Thursday, October 22, 2009

My weird world

I've come to realize no matter how much I do not want to drive in NYC, I will have to learn, I can't keep taking the bus and subway. Ppl give me the creeps. I hate ppl in my personal space or my son's personal space. Breathing on me or him. Some ppl are sick, and they cough, sneeze out in the open. And it's like wff was my mom the only one who taught their kids to cover their mouths. I hate the touch in subways and buses. It freaks me out. And if I feel the heat of their skin touching mines I wanna scream, STOP TOUCHING ME!!! I hate ppl staring at me. It's makes me freak out, paranoid as to why are they staring at me, is there something they're looking at, if so what is it. I'm sub-conscience. I'm short and shaped weird. So it bothers to have to stand/sit in a crowd. Idk why..... someday I'll find out....

Monday, October 19, 2009

What is new in 2009?

nothing really. My son was diagnose with PDD-Autism July of 2008, since then I've been trying to get him the help he needs for him to have a better future.
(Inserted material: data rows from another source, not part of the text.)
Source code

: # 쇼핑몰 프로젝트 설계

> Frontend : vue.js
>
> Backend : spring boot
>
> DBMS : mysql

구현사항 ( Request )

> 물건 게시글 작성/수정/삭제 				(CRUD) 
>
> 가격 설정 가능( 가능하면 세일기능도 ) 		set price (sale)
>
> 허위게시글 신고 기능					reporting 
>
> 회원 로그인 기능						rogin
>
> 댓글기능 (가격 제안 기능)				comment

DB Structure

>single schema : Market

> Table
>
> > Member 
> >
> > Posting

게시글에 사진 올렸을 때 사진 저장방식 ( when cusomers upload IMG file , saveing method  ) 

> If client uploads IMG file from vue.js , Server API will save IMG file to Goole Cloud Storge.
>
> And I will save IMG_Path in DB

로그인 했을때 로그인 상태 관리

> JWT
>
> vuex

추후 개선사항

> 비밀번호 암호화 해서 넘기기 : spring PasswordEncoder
We started off with early intervention in Dec of 2008, from then till Aug 2009 teachers came to the house to help him, with basic things, and in Sept of 2009 he started Preschool. It a school for children with autism, from preschool till 8th grade. He's learning so much and it blows my mind how fast he's learning. They have him taking a bus which I'm not OK with, but i can't take him to school everyday. He's very active, jumping, running, and now dancing. lol, he likes to sing a lot more now. Which makes me smile, cause now i can teach him new songs.
I'm trying to get back into writing, but sometimes it takes me some time. But I'm getting back to it. Maybe day by day, or week by week.